That the origins of the Nazi Party can be traced to the lodge organisation of the Thule Society is fact. However, there were only two points in which the NSDAP was a successor to the Thule Society. One is the use of the swastika. Friedrich Krohn, who was responsible for the colour scheme of the Nazi flag, had been a member of the Thule Society and also of the Germanenorden since 1913. Goodrick-Clarke concludes that the origins of the Nazi symbol can be traced back through the emblems of the Thule Society and the Germanenorden and ultimately to Guido von List, but it is not evident that the Thulean ideology filtered through the DAP into the NSDAP. Goodrick-Clarke implies that ariosophical ideas were of no consequence: "the DAP line was predominantly one of extreme political and social nationalism, and not based on the Aryan-racist-occult pattern of the Germanenorden [and Thule Society]". Godwin summarises the differences in outlook which separated the Thule Society from the direction taken by the Nazis:

Hitler...had little time for the whole Thule business, once it had carried him where he needed to be...he could see the political worthlessness of paganism [i.e., what Goodrick-Clarke would describe as the racist-occult complex of Ariosophy] in Christian Germany.

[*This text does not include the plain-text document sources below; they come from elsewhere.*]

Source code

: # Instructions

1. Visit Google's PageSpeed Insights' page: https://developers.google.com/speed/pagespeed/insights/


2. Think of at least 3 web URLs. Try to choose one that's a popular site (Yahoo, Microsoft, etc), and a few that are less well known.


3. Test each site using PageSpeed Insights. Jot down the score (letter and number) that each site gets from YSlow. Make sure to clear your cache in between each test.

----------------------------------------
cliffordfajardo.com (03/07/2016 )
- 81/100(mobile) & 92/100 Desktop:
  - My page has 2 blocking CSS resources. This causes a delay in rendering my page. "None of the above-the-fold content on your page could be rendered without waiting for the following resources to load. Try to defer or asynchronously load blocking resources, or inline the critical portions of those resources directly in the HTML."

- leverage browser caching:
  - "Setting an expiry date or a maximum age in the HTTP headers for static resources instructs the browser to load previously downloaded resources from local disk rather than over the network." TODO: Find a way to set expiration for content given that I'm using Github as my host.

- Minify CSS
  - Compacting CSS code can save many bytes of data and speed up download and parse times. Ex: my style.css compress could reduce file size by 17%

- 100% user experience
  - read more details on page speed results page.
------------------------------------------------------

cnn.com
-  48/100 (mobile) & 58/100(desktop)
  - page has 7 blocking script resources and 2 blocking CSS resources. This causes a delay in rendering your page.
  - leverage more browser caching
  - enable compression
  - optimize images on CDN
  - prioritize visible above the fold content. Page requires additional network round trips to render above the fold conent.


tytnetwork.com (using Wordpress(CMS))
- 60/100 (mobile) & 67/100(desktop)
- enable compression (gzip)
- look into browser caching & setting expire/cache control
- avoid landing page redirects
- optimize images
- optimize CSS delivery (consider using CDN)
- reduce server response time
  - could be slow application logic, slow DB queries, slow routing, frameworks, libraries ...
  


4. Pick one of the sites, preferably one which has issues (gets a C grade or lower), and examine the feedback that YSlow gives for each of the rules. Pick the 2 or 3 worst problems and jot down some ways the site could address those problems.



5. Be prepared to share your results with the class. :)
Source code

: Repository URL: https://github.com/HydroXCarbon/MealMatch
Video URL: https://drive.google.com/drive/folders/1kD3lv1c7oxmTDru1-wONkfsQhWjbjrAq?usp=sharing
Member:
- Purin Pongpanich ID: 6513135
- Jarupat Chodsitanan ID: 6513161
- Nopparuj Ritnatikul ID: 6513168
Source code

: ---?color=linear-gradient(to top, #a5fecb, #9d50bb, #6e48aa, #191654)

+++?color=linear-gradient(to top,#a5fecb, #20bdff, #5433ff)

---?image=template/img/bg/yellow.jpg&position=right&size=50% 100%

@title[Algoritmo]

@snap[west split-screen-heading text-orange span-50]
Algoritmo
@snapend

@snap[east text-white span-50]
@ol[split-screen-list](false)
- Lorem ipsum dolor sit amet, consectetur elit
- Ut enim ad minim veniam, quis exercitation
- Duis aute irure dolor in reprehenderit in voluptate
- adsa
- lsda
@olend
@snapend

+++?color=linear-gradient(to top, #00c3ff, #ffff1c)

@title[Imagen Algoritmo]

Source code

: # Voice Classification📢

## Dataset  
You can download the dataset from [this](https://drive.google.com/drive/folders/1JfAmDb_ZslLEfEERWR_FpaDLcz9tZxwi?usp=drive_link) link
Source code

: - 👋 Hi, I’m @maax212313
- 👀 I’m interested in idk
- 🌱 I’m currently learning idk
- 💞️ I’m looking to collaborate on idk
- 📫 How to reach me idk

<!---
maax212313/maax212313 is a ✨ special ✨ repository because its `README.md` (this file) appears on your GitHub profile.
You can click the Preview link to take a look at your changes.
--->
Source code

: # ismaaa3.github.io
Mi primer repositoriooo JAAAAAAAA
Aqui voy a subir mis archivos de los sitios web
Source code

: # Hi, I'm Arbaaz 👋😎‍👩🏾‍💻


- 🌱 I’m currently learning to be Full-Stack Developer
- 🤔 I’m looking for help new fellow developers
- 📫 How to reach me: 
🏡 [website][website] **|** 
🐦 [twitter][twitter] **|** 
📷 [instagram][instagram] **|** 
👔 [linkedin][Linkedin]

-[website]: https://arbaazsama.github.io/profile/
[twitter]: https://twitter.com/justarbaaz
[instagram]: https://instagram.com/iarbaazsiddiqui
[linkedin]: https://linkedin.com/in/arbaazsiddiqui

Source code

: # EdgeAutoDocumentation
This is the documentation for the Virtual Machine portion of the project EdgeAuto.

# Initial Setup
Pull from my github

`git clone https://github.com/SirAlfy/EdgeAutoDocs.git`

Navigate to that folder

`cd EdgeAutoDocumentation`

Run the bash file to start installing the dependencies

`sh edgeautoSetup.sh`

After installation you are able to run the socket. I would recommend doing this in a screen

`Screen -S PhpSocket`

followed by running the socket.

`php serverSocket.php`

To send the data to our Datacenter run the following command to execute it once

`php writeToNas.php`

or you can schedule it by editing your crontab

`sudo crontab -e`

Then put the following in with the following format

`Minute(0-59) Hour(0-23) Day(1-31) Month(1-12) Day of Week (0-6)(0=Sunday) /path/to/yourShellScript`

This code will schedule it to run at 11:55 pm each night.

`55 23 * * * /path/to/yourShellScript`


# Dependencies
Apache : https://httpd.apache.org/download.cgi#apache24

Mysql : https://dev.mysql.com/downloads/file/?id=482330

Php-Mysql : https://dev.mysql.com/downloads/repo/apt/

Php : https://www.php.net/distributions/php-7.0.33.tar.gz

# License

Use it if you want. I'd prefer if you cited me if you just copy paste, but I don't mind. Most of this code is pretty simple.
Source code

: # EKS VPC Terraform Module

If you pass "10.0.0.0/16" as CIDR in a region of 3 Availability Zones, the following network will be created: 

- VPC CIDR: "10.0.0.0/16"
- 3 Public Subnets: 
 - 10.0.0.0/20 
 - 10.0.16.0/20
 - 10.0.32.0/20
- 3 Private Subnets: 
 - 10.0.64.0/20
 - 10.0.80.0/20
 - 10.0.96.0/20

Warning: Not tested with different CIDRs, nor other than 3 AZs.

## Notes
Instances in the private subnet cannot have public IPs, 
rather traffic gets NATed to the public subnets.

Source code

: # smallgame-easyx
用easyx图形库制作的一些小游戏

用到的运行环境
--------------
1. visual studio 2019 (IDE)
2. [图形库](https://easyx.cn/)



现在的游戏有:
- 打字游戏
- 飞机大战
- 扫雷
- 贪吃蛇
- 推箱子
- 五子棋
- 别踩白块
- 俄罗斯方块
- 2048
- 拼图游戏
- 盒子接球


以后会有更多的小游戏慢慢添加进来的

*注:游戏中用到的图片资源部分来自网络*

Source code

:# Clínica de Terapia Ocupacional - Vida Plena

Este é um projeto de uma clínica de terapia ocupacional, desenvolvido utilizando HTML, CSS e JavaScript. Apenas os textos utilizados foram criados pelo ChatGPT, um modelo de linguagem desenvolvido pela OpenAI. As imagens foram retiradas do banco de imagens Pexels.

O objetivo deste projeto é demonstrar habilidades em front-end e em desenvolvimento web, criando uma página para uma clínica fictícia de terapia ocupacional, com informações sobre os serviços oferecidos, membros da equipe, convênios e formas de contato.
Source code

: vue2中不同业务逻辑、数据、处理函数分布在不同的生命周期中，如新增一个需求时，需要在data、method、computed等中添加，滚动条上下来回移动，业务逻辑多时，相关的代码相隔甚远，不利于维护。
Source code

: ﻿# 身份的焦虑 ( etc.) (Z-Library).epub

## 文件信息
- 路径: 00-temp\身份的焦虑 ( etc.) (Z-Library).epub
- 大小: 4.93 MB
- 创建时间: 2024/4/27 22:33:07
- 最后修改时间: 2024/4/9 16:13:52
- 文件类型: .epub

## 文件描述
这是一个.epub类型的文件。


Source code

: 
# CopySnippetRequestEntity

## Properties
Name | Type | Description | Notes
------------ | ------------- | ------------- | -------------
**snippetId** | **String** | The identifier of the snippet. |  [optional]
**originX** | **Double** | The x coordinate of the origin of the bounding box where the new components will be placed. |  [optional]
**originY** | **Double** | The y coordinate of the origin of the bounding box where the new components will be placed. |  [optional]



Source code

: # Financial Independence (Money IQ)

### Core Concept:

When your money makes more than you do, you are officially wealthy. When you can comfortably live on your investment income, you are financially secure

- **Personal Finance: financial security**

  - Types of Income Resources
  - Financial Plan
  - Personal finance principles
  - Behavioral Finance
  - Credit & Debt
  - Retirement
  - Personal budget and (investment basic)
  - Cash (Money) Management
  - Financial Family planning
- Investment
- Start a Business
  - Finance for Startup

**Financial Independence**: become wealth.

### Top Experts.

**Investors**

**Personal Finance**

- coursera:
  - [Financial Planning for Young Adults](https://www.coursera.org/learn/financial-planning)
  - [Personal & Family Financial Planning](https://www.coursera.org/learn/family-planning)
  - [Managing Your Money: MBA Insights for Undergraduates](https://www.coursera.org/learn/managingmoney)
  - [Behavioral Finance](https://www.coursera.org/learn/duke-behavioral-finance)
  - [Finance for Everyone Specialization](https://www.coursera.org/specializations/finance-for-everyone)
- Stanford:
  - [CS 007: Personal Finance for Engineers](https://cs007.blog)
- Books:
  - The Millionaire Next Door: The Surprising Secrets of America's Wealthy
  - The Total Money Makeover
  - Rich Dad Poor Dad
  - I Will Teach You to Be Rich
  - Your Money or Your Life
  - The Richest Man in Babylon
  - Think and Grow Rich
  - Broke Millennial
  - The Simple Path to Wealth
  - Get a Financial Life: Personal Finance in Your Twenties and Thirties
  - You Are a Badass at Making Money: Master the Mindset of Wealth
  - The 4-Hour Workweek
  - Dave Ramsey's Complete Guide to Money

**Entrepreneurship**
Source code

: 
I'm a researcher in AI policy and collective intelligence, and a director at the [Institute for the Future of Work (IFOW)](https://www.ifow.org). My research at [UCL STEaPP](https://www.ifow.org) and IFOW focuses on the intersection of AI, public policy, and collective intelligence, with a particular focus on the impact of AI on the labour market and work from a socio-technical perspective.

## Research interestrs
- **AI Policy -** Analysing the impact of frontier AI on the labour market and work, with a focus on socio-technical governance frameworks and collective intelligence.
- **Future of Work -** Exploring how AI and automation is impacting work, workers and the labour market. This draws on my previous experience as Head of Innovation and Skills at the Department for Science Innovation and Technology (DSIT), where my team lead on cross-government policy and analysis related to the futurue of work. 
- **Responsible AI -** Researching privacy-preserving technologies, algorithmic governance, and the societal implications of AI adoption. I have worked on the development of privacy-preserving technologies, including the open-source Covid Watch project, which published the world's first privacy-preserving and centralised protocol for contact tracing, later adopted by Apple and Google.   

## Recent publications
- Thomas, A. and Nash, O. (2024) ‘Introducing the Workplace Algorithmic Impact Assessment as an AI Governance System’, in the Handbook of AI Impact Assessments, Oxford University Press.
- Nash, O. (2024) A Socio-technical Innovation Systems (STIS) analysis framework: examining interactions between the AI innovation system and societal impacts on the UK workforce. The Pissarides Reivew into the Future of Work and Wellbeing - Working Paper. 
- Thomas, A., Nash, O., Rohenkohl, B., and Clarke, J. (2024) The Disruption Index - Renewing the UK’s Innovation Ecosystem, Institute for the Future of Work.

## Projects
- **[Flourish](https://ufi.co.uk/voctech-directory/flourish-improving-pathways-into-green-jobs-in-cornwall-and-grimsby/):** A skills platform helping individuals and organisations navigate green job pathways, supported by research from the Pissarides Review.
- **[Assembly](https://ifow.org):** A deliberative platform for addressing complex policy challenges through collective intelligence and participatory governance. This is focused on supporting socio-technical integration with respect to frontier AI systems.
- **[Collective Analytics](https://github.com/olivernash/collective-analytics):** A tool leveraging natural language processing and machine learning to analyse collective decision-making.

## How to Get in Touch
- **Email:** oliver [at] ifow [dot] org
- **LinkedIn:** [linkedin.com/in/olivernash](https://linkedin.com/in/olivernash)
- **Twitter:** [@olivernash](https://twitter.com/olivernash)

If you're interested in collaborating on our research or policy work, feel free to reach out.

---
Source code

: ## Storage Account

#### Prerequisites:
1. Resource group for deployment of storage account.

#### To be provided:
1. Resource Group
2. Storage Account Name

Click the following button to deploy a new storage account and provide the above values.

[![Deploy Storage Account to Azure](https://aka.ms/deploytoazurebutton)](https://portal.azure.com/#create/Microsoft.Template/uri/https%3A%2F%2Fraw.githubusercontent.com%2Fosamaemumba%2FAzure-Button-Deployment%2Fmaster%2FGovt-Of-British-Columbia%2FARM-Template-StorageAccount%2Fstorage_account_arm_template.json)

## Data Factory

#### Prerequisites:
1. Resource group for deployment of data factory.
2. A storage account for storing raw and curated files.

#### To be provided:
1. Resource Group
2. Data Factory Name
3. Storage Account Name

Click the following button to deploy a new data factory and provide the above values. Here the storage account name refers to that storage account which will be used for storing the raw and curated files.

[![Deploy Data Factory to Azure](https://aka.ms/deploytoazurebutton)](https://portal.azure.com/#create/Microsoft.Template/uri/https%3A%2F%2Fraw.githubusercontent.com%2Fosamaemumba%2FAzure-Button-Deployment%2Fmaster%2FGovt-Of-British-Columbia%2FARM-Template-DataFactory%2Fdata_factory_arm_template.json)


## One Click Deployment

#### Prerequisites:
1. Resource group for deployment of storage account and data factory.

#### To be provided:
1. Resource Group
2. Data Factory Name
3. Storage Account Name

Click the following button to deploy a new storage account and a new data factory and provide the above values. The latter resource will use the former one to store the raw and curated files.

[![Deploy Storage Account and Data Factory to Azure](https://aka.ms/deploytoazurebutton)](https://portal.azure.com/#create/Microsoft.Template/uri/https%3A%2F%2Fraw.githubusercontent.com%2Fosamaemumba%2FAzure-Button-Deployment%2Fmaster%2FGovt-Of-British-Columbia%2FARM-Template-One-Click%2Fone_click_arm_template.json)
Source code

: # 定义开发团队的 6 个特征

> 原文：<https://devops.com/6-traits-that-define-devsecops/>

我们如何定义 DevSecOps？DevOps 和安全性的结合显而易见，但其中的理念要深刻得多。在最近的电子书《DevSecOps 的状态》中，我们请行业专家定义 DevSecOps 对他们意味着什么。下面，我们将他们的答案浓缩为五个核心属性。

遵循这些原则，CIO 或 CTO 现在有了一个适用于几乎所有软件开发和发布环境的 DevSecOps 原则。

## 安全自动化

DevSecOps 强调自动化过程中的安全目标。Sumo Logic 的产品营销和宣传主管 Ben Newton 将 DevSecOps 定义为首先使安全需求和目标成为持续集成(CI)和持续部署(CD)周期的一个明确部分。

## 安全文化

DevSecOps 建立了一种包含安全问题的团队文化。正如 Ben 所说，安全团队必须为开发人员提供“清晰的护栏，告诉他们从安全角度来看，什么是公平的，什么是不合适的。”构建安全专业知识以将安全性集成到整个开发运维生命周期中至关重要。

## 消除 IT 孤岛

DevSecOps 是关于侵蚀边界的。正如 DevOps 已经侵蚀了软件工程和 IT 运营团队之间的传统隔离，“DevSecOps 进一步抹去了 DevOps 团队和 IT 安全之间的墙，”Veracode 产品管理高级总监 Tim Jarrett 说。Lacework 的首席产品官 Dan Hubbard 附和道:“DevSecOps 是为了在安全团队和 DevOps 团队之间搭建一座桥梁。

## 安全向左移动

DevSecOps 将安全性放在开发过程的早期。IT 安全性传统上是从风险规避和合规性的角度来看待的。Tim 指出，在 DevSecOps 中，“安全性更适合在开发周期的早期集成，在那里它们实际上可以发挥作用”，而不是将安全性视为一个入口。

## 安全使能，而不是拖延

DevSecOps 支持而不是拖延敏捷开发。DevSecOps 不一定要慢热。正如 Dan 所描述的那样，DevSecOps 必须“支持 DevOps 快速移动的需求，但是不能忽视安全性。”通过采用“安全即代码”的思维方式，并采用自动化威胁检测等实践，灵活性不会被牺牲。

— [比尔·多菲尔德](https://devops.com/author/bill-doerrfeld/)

Neither did the Führer's plans for his Thousand-year Reich have any room whatever for the heady love of individual liberty with which the Thuleans romantically endowed their Nordic ancestors.

The other point in which the NSDAP continued the activities of the Thule Society is in the publication of the newspaper Völkischer Beobachter. Originally, the Beobachter ("Observer") had been a minor weekly newspaper of the eastern suburbs of Munich, published since 1868. After the death of its last publisher in June 1918, the paper ceased publication, until Sebottendorff bought it one month later. He renamed it Münchener Beobachter und Sportsblatt ("Munich Observer and Sports Paper") and wrote "trenchant anti-Semitic" editorials for it. After Sebottendorff left Munich, the paper was converted into a limited liability company. By December 1920, all its shares were in the hands of Anton Drexler, who transferred the ownership of the paper to Hitler in November 1921.

===Aftermath===
In January 1933 Sebottendorff published Bevor Hitler kam: Urkundlich aus der Frühzeit der Nationalsozialistischen Bewegung ("Before Hitler Came: Documents from the Early Days of the National Socialist Movement"). Nazi authorities disliked the book, which was banned in the following year. Sebottendorff was arrested but managed to flee to Turkey.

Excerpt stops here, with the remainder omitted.